Language Journal: July 25th 2020

Today's post is about thoroughness.

As I've said before, I feel like it is harder in Japanese to reach an acceptable level of fluency for even basic interactions, but once there, it seems easier to go from there to a higher level of fluency than it would elsewhere.

In short, I don't think Japanese is either easier or tougher than any other language. At least, not as a generalization. It depends a lot on your specific goals I think.

I've been over this before however, and it isn't my point today. Instead, today's point is to grow on that. I feel like I'm past that basic level. But, the very thing which made attaining it harder, and then easier, is now, again playing to my monkey brain to make it harder again; Kanji.

I'm actually doing quite well in the past bit I think. It is still quite humbling just how massive and complex language actually is. And I don't think you can truly appreciate this if you don't try to learn a language as an adult. And preferably a language with little to no relation to the one(s) you already know.

But, the problem I'm grappling with is that I'm not really done my Anki deck. I am done the new cards. However, as I try to force it into submission and whittle it down to as few cards a day as possible I'm realizing that I'm getting lazy and allowing myself to get away with simply Kanji mistakes. Letting an incorrect reading slip by, or mistaking it for another similar Kanji.

Granted, this isn't new. I did the same thing while I still had new cards. Though, I only ever let myself slide if the mistake was on something which didn't totally ruin the sentence, and wasn't the target word.

Now I have no new cards though. I should be adding my own cards and drilling myself thoroughly on the one I have. The problem would be a lot more obvious I think in another language. If you get the word wrong, you get it wrong. In Japanese it isn't so simple. 明日 ("tomorrow") can be pronounced in at least 3 ways I can think of right now "ASU", "ASHITA" and (for the love of God why) "MYOUNICHI".

So, once can be forgiven if they pronounce a word TOTALLY wrong. As long as you pronounce it totally wrong within certain constraints of course. In fact, I've once pronounced a word wrong, checked it in the dictionary and discovered that, actually, the way I pronounced was in fact a valid reading. Just not the common one.

Similarly, I've often guessed the TOTALLY wrong word. Not just an alternate reading or an incorrect reading based on actual readings of Kanji. Because Kanji impart meaning, you can, in Japanese, say a completely different word and still get the right meaning. For instance 批評 and 批判 ("HIHYOU" and "HIHAN"). You can see that while both words have the same first Kanji and similar second Kanji, they are actually different words. But, the meaning of both can be 'criticism'.

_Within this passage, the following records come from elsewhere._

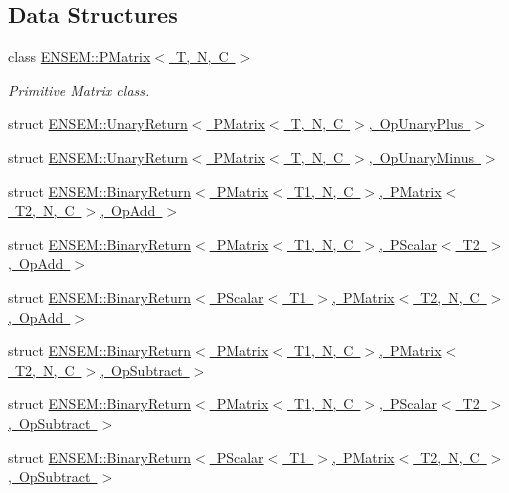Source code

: \subsection*{Data Structures}
\begin{DoxyCompactItemize}
\item 
class \mbox{\hyperlink{classENSEM_1_1PMatrix}{E\+N\+S\+E\+M\+::\+P\+Matrix$<$ T, N, C $>$}}
\begin{DoxyCompactList}\small\item\em Primitive Matrix class. \end{DoxyCompactList}\item 
struct \mbox{\hyperlink{structENSEM_1_1UnaryReturn_3_01PMatrix_3_01T_00_01N_00_01C_01_4_00_01OpUnaryPlus_01_4}{E\+N\+S\+E\+M\+::\+Unary\+Return$<$ P\+Matrix$<$ T, N, C $>$, Op\+Unary\+Plus $>$}}
\item 
struct \mbox{\hyperlink{structENSEM_1_1UnaryReturn_3_01PMatrix_3_01T_00_01N_00_01C_01_4_00_01OpUnaryMinus_01_4}{E\+N\+S\+E\+M\+::\+Unary\+Return$<$ P\+Matrix$<$ T, N, C $>$, Op\+Unary\+Minus $>$}}
\item 
struct \mbox{\hyperlink{structENSEM_1_1BinaryReturn_3_01PMatrix_3_01T1_00_01N_00_01C_01_4_00_01PMatrix_3_01T2_00_01N_00_01C_01_4_00_01OpAdd_01_4}{E\+N\+S\+E\+M\+::\+Binary\+Return$<$ P\+Matrix$<$ T1, N, C $>$, P\+Matrix$<$ T2, N, C $>$, Op\+Add $>$}}
\item 
struct \mbox{\hyperlink{structENSEM_1_1BinaryReturn_3_01PMatrix_3_01T1_00_01N_00_01C_01_4_00_01PScalar_3_01T2_01_4_00_01OpAdd_01_4}{E\+N\+S\+E\+M\+::\+Binary\+Return$<$ P\+Matrix$<$ T1, N, C $>$, P\+Scalar$<$ T2 $>$, Op\+Add $>$}}
\item 
struct \mbox{\hyperlink{structENSEM_1_1BinaryReturn_3_01PScalar_3_01T1_01_4_00_01PMatrix_3_01T2_00_01N_00_01C_01_4_00_01OpAdd_01_4}{E\+N\+S\+E\+M\+::\+Binary\+Return$<$ P\+Scalar$<$ T1 $>$, P\+Matrix$<$ T2, N, C $>$, Op\+Add $>$}}
\item 
struct \mbox{\hyperlink{structENSEM_1_1BinaryReturn_3_01PMatrix_3_01T1_00_01N_00_01C_01_4_00_01PMatrix_3_01T2_00_01N_00_01C_01_4_00_01OpSubtract_01_4}{E\+N\+S\+E\+M\+::\+Binary\+Return$<$ P\+Matrix$<$ T1, N, C $>$, P\+Matrix$<$ T2, N, C $>$, Op\+Subtract $>$}}
\item 
struct \mbox{\hyperlink{structENSEM_1_1BinaryReturn_3_01PMatrix_3_01T1_00_01N_00_01C_01_4_00_01PScalar_3_01T2_01_4_00_01OpSubtract_01_4}{E\+N\+S\+E\+M\+::\+Binary\+Return$<$ P\+Matrix$<$ T1, N, C $>$, P\+Scalar$<$ T2 $>$, Op\+Subtract $>$}}
\item 
struct \mbox{\hyperlink{structENSEM_1_1BinaryReturn_3_01PScalar_3_01T1_01_4_00_01PMatrix_3_01T2_00_01N_00_01C_01_4_00_01OpSubtract_01_4}{E\+N\+S\+E\+M\+::\+Binary\+Return$<$ P\+Scalar$<$ T1 $>$, P\+Matrix$<$ T2, N, C $>$, Op\+Subtract $>$}}

\end{DoxyCompactItemize}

In English, the odds of making this sort of mistake fundamentally don't exist. While pronunciation of English letters isn't always the most rational, the rules are much stricter than they are for Kanji. And, the letters themselves have no particular meaning. And so it is rare for synonyms to have spellings as similar looking as those for the two 'criticism' examples.

And, yeah, "tomorrow" is just cray-cray. Not only is that 3 different readings, but MYOUNICHI is actually 4 syllables in length in Japanese meaning all three differ in number of syllables too. AND the readings for 日 in the two shorter ones, while they are the more common readings for that word, are not even accepted readings for that Kanji.

That link has the readings in Hiragana and Katakana, so to break it down in a more readable form, the readings for 日 are for the Japanese (or "Kun") readings  "HI", "~BI", "~KA", and the Chinese readings are "NICHI" and "JITSU". Presumably, the "ASU" and "ASHITA" are simply vestiges from before the Chinese tried to introduce their language, and this probably only stuck because it is such a common word. 

So, the rut I'm stuck in now is I'm forced to force myself to stop slacking off. The little mistakes can't be tolerated any more. I need to take this to the next level.